Само собою разумеется, что невозможно, да и нежелательно (за исключением каких-либо особых практических или академических целей) обособлять интеллект от личности. Индивидуум, в смысле поведения, в силу необходимости представляет собою неделимое целое. Даже чисто интеллектуальные функции ограничены и предопределены общим характером личности. Но термины «личность» и «характер» относятся не столько к структуре и размерам интеллекта, сколько к особенностям эмоций, воли и энергии индивидуума.

Постигнуть развитие личного характера несравненно сложнее и труднее, чем развитие интеллекта (если мы станем делать такое различие). В некотором смысле можно сказать, что оно не является строго количественным. Оно связано с качественными (инстинктивными) приобретениями на протяжении всего периода развития. Оно теснейшим образом связано с физиологическими факторами, а равно с наследственными задатками. Но личный характер так динамичен, так восприимчив ко всем стимулам, находящимся в его распоряжении, и ко всем стимулам, лежащим вне его контроля, что его структура и его видимые проявления отражают отовсюду влияние социальной среды.

Наши сравнительные поперечные срезы развития не имели в виду вскрыть все разнообразные и многочисленные черты личного характера, но все же многие из них при этом были обнаружены. Более подробные расспросы относительно домашней жизни и социального поведения наших субъектов добавили бы много интересных и колоритных деталей к полученным портретам и уяснили бы нам многие из импульсов, склонностей, опасений, подавленных актов и личных идиосинкразий.

Чисто случайным образом, например, мы узнали, что трехлетняя девочка в шестой паре исследованных детей питала определенный страх к резиновым калошам. Происхождение этого явления неизвестно, но оно продолжалось несколько месяцев, и страх был настолько велик, что она «вся дрожала». Эта же девочка была подвержена вспышкам капризов, во время которых она бросалась на пол, колотила ногами и визжала.
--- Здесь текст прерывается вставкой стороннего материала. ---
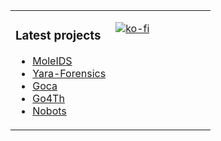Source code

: <table border="0">
<tr style="border: none;"><td valign="top" width="50%" style="border: none;">

### Latest projects

* [MoleIDS](https://github.com/mole-ids/mole)
* [Yara-Forensics](https://github.com/Xumeiquer/yara-forensics)
* [Goca](https://github.com/gocaio/goca)
* [Go4Th](https://github.com/Xumeiquer/go4th)
* [Nobots](https://github.com/Xumeiquer/nobots)


</td><td valign="top" width="50%" style="border: none;">

[![ko-fi](https://www.ko-fi.com/img/githubbutton_sm.svg)](https://ko-fi.com/M4M625UW0)
</td>
</tr>
</table>

<!--
**Xumeiquer/Xumeiquer** is a ✨ _special_ ✨ repository because its `README.md` (this file) appears on your GitHub profile.

Here are some ideas to get you started:

- 🔭 I’m currently working on ...
- 🌱 I’m currently learning ...
- 👯 I’m looking to collaborate on ...
- 🤔 I’m looking for help with ...
- 💬 Ask me about ...
- 📫 How to reach me: ...
- 😄 Pronouns: ...
- ⚡ Fun fact: ...
-->
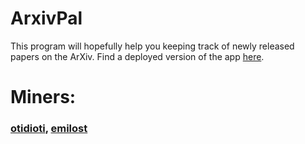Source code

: # ArxivPal
This program will hopefully help you keeping track of newly released papers on the ArXiv. Find a deployed version of the app [here](https://arxivpal.streamlit.app/).

# Miners:
### [otidioti](https://github.com/otidioti), [emilost](https://github.com/emilost)
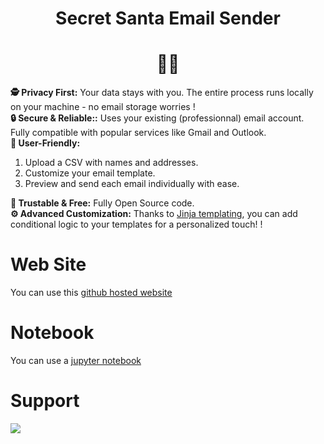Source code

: <h1 align="center">Secret Santa Email Sender</h1>
<h1 align="center">🎅📨</h1>

<b>🕵️ Privacy First:</b> Your data stays with you. The entire process runs locally on your machine - no email storage worries !
<br><b>🔒 Secure & Reliable::</b> Uses your existing (professionnal) email account. Fully compatible with popular services like Gmail and Outlook.
<br><b>📨 User-Friendly:</b><ol>
    <li>Upload a CSV with names and addresses.</li>
    <li>Customize your email template.</li>
    <li>Preview and send each email individually with ease.</li>
</ol>
<b>🤝 Trustable & Free:</b> Fully Open Source code.
<br><b>⚙️ Advanced Customization:</b> Thanks to <a href="https://jinja.palletsprojects.com/en/3.0.x/templates/#if">Jinja templating</a>, you can add conditional logic to your templates for a personalized touch! !
<br>

# Web Site

You can use this [github hosted website](https://louisgeisler.github.io/EmailTemplatingSender/)

# Notebook

You can use a [jupyter notebook](https://github.com/louisgeisler/EmailTemplatingSender/blob/main/secret_santa.ipynb)

# Support

<a href="https://www.buymeacoffee.com/louisgeisler"><img src="https://img.buymeacoffee.com/button-api/?text=Buy me a hot chocolat&emoji=&slug=louisgeisler&button_colour=FFDD00&font_colour=000000&font_family=Lato&outline_colour=000000&coffee_colour=ffffff" /></a>
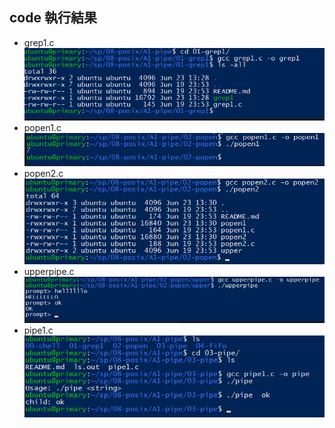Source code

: ## code 執行結果
* grep1.c
![picture](https://github.com/owen4096/sp109b/blob/main/note/week14/week14/5.png)
* popen1.c
![picture](https://github.com/owen4096/sp109b/blob/main/note/week14/week14/6.png)
* popen2.c
![picture](https://github.com/owen4096/sp109b/blob/main/note/week14/week14/7.png)
* upperpipe.c
![picture](https://github.com/owen4096/sp109b/blob/main/note/week14/week14/8.png)
* pipe1.c
![picture](https://github.com/owen4096/sp109b/blob/main/note/week14/week14/9.png)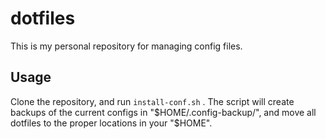 # dotfiles

This is my personal repository for managing config files.

## Usage

Clone the repository, and run `install-conf.sh` . The script will create backups of the current configs in "$HOME/.config-backup/", and move all dotfiles to the proper locations in your "$HOME".


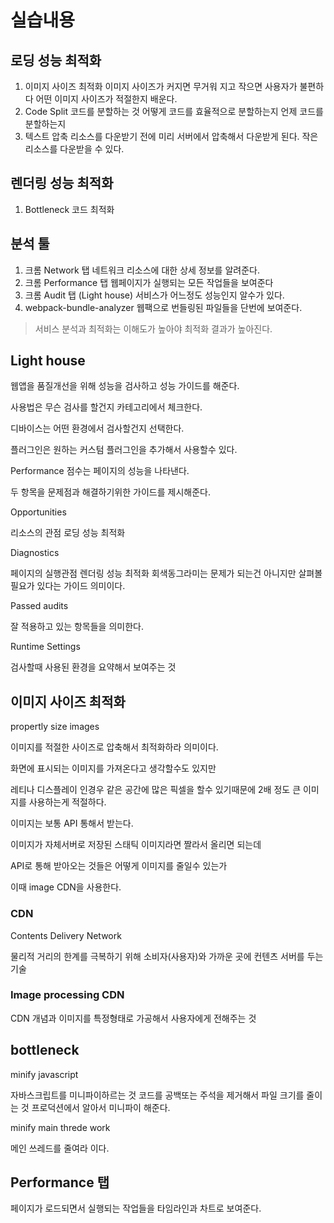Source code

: # 실습내용

## 로딩 성능 최적화

1. 이미지 사이즈 최적화
   이미지 사이즈가 커지면 무거워 지고 작으면 사용자가 불편하다
   어떤 이미지 사이즈가 적절한지 배운다.
1. Code Split
   코드를 분할하는 것
   어떻게 코드를 효율적으로 분할하는지
   언제 코드를 분할하는지
1. 텍스트 압축
   리소스를 다운받기 전에 미리 서버에서 압축해서 다운받게 된다.
   작은 리소스를 다운받을 수 있다.

## 렌더링 성능 최적화

1. Bottleneck 코드 최적화

## 분석 툴

1. 크롬 Network 탭
   네트워크 리소스에 대한 상세 정보를 알려준다.
1. 크롬 Performance 탭
   웹페이지가 실행되는 모든 작업들을 보여준다
1. 크롬 Audit 탭 (Light house)
   서비스가 어느정도 성능인지 알수가 있다.
1. webpack-bundle-analyzer
   웹팩으로 번들링된 파일들을 단번에 보여준다.

> 서비스 분석과 최적화는 이해도가 높아야 최적화 결과가 높아진다.

## Light house

웹앱을 품질개선을 위해 성능을 검사하고 성능 가이드를 해준다.

사용법은 무슨 검사를 할건지 카테고리에서 체크한다.

디바이스는 어떤 환경에서 검사할건지 선택한다.

플러그인은 원하는 커스텀 플러그인을 추가해서 사용할수 있다.

Performance 점수는 페이지의 성능을 나타낸다.

두 항목을 문제점과 해결하기위한 가이드를 제시해준다.

Opportunities

리소스의 관점
로딩 성능 최적화

Diagnostics

페이지의 실행관점
렌더링 성능 최적화
회색동그라미는 문제가 되는건 아니지만 살펴볼 필요가 있다는 가이드 의미이다.

Passed audits

잘 적용하고 있는 항목들을 의미한다.

Runtime Settings

검사할때 사용된 환경을 요약해서 보여주는 것

## 이미지 사이즈 최적화

propertly size images

이미지를 적절한 사이즈로 압축해서 최적화하라 의미이다.

화면에 표시되는 이미지를 가져온다고 생각할수도 있지만

레티나 디스플레이 인경우 같은 공간에 많은 픽셀을 할수 있기때문에 2배 정도 큰 이미지를 사용하는게 적절하다.

이미지는 보통 API 통해서 받는다.

이미지가 자체서버로 저장된 스태틱 이미지라면 짤라서 올리면 되는데

API로 통해 받아오는 것들은 어떻게 이미지를 줄일수 있는가

이때 image CDN을 사용한다.

### CDN

Contents Delivery Network

물리적 거리의 한계를 극복하기 위해 소비자(사용자)와 가까운 곳에 컨텐츠 서버를 두는 기술

### Image processing CDN

CDN 개념과 이미지를 특정형태로 가공해서 사용자에게 전해주는 것

## bottleneck

minify javascript

자바스크립트를 미니파이하르는 것
코드를 공백또는 주석을 제거해서 파일 크기를 줄이는 것
프로덕션에서 알아서 미니파이 해준다.

minify main threde work

메인 쓰레드를 줄여라 이다.

## Performance 탭

페이지가 로드되면서 실행되는 작업들을 타임라인과 차트로 보여준다.
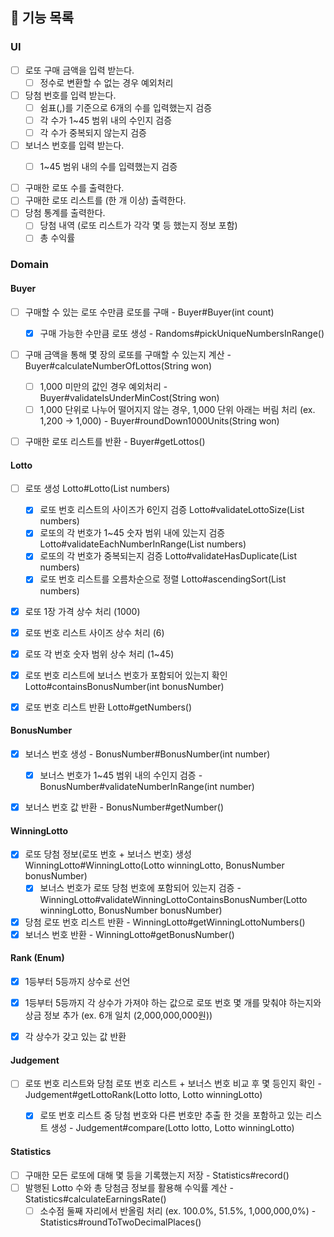 ## 🔖 기능 목록

### UI
- [ ] 로또 구매 금액을 입력 받는다.
  - [ ] 정수로 변환할 수 없는 경우 예외처리
- [ ] 당첨 번호를 입력 받는다.
  - [ ] 쉼표(,)를 기준으로 6개의 수를 입력했는지 검증
  - [ ] 각 수가 1~45 범위 내의 수인지 검증
  - [ ] 각 수가 중복되지 않는지 검증
- [ ] 보너스 번호를 입력 받는다.
    - [ ] 1~45 범위 내의 수를 입력했는지 검증


- [ ] 구매한 로또 수를 출력한다. 
- [ ] 구매한 로또 리스트를 (한 개 이상) 출력한다.
- [ ] 당첨 통계를 출력한다.
    -[ ] 당첨 내역 (로또 리스트가 각각 몇 등 했는지 정보 포함)
    -[ ] 총 수익률

### Domain


#### Buyer
- [ ] 구매할 수 있는 로또 수만큼 로또를 구매 - Buyer#Buyer(int count)
  - [X] 구매 가능한 수만큼 로또 생성 - Randoms#pickUniqueNumbersInRange()
- [ ] 구매 금액을 통해 몇 장의 로또를 구매할 수 있는지 계산 - Buyer#calculateNumberOfLottos(String won)
  - [ ] 1,000 미만의 값인 경우 예외처리 - Buyer#validateIsUnderMinCost(String won) 
  - [ ] 1,000 단위로 나누어 떨어지지 않는 경우, 1,000 단위 아래는 버림 처리 (ex. 1,200 -> 1,000) - Buyer#roundDown1000Units(String won)
- [ ] 구매한 로또 리스트를 반환 - Buyer#getLottos() 


#### Lotto
- [ ] 로또 생성 Lotto#Lotto(List<Integer> numbers)
  - [X] 로또 번호 리스트의 사이즈가 6인지 검증 Lotto#validateLottoSize(List<Integer> numbers)
  - [X] 로또의 각 번호가 1~45 숫자 범위 내에 있는지 검증 Lotto#validateEachNumberInRange(List<Integer> numbers)
  - [X] 로또의 각 번호가 중복되는지 검증 Lotto#validateHasDuplicate(List<Integer> numbers)
  - [X] 로또 번호 리스트를 오름차순으로 정렬 Lotto#ascendingSort(List<Integer> numbers)
- [X] 로또 1장 가격 상수 처리 (1000) 
- [X] 로또 번호 리스트 사이즈 상수 처리 (6)
- [X] 로또 각 번호 숫자 범위 상수 처리 (1~45)
- [X] 로또 번호 리스트에 보너스 번호가 포함되어 있는지 확인 Lotto#containsBonusNumber(int bonusNumber)
- [X] 로또 번호 리스트 반환 Lotto#getNumbers()


#### BonusNumber
- [X] 보너스 번호 생성 - BonusNumber#BonusNumber(int number)
  - [X] 보너스 번호가 1~45 범위 내의 수인지 검증 - BonusNumber#validateNumberInRange(int number)
- [X] 보너스 번호 값 반환 - BonusNumber#getNumber()


#### WinningLotto
- [X] 로또 당첨 정보(로또 번호 + 보너스 번호) 생성 WinningLotto#WinningLotto(Lotto winningLotto, BonusNumber bonusNumber)
  - [X] 보너스 번호가 로또 당첨 번호에 포함되어 있는지 검증 - WinningLotto#validateWinningLottoContainsBonusNumber(Lotto winningLotto, BonusNumber bonusNumber)
- [X] 당첨 로또 번호 리스트 반환 - WinningLotto#getWinningLottoNumbers() 
- [X] 보너스 번호 반환 - WinningLotto#getBonusNumber() 

#### Rank (Enum)
- [X] 1등부터 5등까지 상수로 선언
- [X] 1등부터 5등까지 각 상수가 가져야 하는 값으로 로또 번호 몇 개를 맞춰야 하는지와 상금 정보 추가 (ex. 6개 일치 (2,000,000,000원))
- [X] 각 상수가 갖고 있는 값 반환


#### Judgement
- [ ] 로또 번호 리스트와 당첨 로또 번호 리스트 + 보너스 번호 비교 후 몇 등인지 확인 - Judgement#getLottoRank(Lotto lotto, Lotto winningLotto)
  - [X] 로또 번호 리스트 중 당첨 번호와 다른 번호만 추출 한 것을 포함하고 있는 리스트 생성 - Judgement#compare(Lotto lotto, Lotto winningLotto)


#### Statistics
- [ ] 구매한 모든 로또에 대해 몇 등을 기록했는지 저장 - Statistics#record()
- [ ] 발행된 Lotto 수와 총 당첨금 정보를 활용해 수익률 계산 - Statistics#calculateEarningsRate()
  - [ ] 소수점 둘째 자리에서 반올림 처리 (ex. 100.0%, 51.5%, 1,000,000,0%) - Statistics#roundToTwoDecimalPlaces()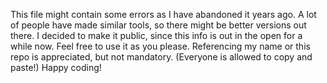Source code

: This file might contain some errors as I have abandoned it years ago. A lot of people have made similar tools, so there might be better versions out there. I decided to make it public, since this info is out in the open for a while now. Feel free to use it as you please. Referencing my name or this repo is appreciated, but not mandatory. (Everyone is allowed to copy and paste!) Happy coding!
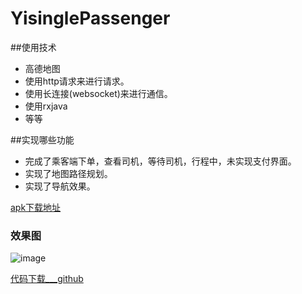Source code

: # YisinglePassenger


##使用技术
* 高德地图
* 使用http请求来进行请求。
* 使用长连接(websocket)来进行通信。
* 使用rxjava
* 等等

##实现哪些功能

* 完成了乘客端下单，查看司机，等待司机，行程中，未实现支付界面。
* 实现了地图路径规划。
* 实现了导航效果。

[apk下载地址](https://github.com/jikun2008/YisinglePassenger/blob/master/apk/passenger.apk)

### 效果图


![image](https://github.com/jikun2008/YisinglePassenger/blob/master/apk/%E4%B9%98%E5%AE%A2%E7%AB%AF%E6%95%88%E6%9E%9C%E5%9B%BE.png?raw=true)


[代码下载___github](https://github.com/jikun2008/YisinglePassenger)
Она до сих пор бросается на пол и визжит, но уже не дрыгает ногами, так как боится разбудить ребенка, который спит внизу. Она очень любит этого ребенка.

В этом сплетении гнева, страха, любви, необузданности и сдержанности проглядывает сложный рисунок характера трехлетней девочки. Личный характер развивается в дошкольном возрасте весьма быстрым темпом и оказывается более сложным и даже можно сказать, более зрелым, чем мы привыкли думать. Рост личности так же поразителен, как и рост интеллекта.

При каждом сравнительном исследовании более взрослый ребенок обнаруживал и большую зрелость своей личности. Обыкновенно он представлялся более серьезным, более положительным, более рассудительным, более усидчивым, — признаки, которые мы обычно связываем с более поздним периодом жизни и которые получают особенное значение в применении к столь раннему возрасту.

Мы уверены, что это впечатление не обусловлено большим физическим ростом старшего ребенка. Его более развитой моторный контроль, конечно, усиливал это впечатление, но отнюдь не был причиной его. В одном случае старший ребенок был значительно ниже ростом и весил меньше, чем его более молодой товарищ, но поведение последнего было менее зрелым.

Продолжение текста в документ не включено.